ASSIGNMENT = An exact copy of all the data below is needed, without its pictures.

..............................

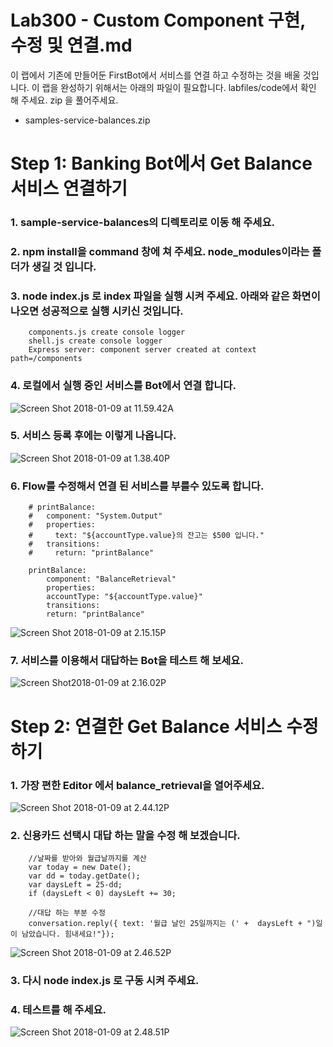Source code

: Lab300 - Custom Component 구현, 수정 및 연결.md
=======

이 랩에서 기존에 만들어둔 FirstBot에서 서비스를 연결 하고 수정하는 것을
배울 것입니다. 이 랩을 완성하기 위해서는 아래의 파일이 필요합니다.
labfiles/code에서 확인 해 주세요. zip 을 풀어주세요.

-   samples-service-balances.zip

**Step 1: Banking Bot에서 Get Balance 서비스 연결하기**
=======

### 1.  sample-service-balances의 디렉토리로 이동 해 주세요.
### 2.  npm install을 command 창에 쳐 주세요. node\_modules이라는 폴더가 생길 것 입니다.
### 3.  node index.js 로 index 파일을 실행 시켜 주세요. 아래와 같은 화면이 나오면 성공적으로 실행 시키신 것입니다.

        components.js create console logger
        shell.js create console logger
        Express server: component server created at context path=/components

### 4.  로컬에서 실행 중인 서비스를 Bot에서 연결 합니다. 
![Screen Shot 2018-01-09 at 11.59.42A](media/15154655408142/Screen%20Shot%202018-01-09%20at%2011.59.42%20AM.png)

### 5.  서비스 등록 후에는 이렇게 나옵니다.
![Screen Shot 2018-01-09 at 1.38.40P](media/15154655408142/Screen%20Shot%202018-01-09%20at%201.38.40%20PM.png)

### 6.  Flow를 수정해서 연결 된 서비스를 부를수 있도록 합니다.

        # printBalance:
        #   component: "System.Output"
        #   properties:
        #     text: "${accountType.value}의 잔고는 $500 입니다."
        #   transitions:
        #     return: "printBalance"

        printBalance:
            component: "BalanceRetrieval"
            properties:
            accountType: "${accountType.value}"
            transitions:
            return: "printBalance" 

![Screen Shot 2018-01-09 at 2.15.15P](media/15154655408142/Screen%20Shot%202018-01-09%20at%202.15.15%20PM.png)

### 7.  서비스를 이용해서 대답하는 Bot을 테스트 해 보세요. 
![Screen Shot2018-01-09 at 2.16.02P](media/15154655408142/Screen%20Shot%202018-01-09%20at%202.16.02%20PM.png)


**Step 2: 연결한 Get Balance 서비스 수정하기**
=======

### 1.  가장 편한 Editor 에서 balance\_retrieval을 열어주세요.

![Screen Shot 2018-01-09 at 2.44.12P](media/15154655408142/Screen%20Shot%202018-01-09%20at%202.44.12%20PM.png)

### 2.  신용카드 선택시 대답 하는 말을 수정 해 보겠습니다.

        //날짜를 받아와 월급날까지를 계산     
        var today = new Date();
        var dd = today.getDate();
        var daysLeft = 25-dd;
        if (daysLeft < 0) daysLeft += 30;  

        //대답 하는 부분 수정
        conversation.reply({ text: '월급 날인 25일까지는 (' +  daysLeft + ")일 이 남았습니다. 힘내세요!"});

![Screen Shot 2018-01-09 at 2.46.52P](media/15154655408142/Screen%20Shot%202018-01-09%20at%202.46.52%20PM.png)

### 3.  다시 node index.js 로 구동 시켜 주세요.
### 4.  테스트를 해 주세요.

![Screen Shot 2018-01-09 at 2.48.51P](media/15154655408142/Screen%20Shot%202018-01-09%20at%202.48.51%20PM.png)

..............................

RESULT FOR THIS EXERCISE =
Source code

: Lab300 - Custom Component 구현, 수정 및 연결.md
=======

이 랩에서 기존에 만들어둔 FirstBot에서 서비스를 연결 하고 수정하는 것을
배울 것입니다. 이 랩을 완성하기 위해서는 아래의 파일이 필요합니다.
labfiles/code에서 확인 해 주세요. zip 을 풀어주세요.

-   samples-service-balances.zip

**Step 1: Banking Bot에서 Get Balance 서비스 연결하기**
=======

### 1.  sample-service-balances의 디렉토리로 이동 해 주세요.
### 2.  npm install을 command 창에 쳐 주세요. node\_modules이라는 폴더가 생길 것 입니다.
### 3.  node index.js 로 index 파일을 실행 시켜 주세요. 아래와 같은 화면이 나오면 성공적으로 실행 시키신 것입니다.

        components.js create console logger
        shell.js create console logger
        Express server: component server created at context path=/components

### 4.  로컬에서 실행 중인 서비스를 Bot에서 연결 합니다. 
![Screen Shot 2018-01-09 at 11.59.42A](media/15154655408142/Screen%20Shot%202018-01-09%20at%2011.59.42%20AM.png)

### 5.  서비스 등록 후에는 이렇게 나옵니다.
![Screen Shot 2018-01-09 at 1.38.40P](media/15154655408142/Screen%20Shot%202018-01-09%20at%201.38.40%20PM.png)

### 6.  Flow를 수정해서 연결 된 서비스를 부를수 있도록 합니다.

        # printBalance:
        #   component: "System.Output"
        #   properties:
        #     text: "${accountType.value}의 잔고는 $500 입니다."
        #   transitions:
        #     return: "printBalance"

        printBalance:
            component: "BalanceRetrieval"
            properties:
            accountType: "${accountType.value}"
            transitions:
            return: "printBalance" 

![Screen Shot 2018-01-09 at 2.15.15P](media/15154655408142/Screen%20Shot%202018-01-09%20at%202.15.15%20PM.png)

### 7.  서비스를 이용해서 대답하는 Bot을 테스트 해 보세요. 
![Screen Shot2018-01-09 at 2.16.02P](media/15154655408142/Screen%20Shot%202018-01-09%20at%202.16.02%20PM.png)


**Step 2: 연결한 Get Balance 서비스 수정하기**
=======

### 1.  가장 편한 Editor 에서 balance\_retrieval을 열어주세요.

![Screen Shot 2018-01-09 at 2.44.12P](media/15154655408142/Screen%20Shot%202018-01-09%20at%202.44.12%20PM.png)

### 2.  신용카드 선택시 대답 하는 말을 수정 해 보겠습니다.

        //날짜를 받아와 월급날까지를 계산     
        var today = new Date();
        var dd = today.getDate();
        var daysLeft = 25-dd;
        if (daysLeft < 0) daysLeft += 30;  

        //대답 하는 부분 수정
        conversation.reply({ text: '월급 날인 25일까지는 (' +  daysLeft + ")일 이 남았습니다. 힘내세요!"});

![Screen Shot 2018-01-09 at 2.46.52P](media/15154655408142/Screen%20Shot%202018-01-09%20at%202.46.52%20PM.png)

### 3.  다시 node index.js 로 구동 시켜 주세요.
### 4.  테스트를 해 주세요.

![Screen Shot 2018-01-09 at 2.48.51P](media/15154655408142/Screen%20Shot%202018-01-09%20at%202.48.51%20PM.png)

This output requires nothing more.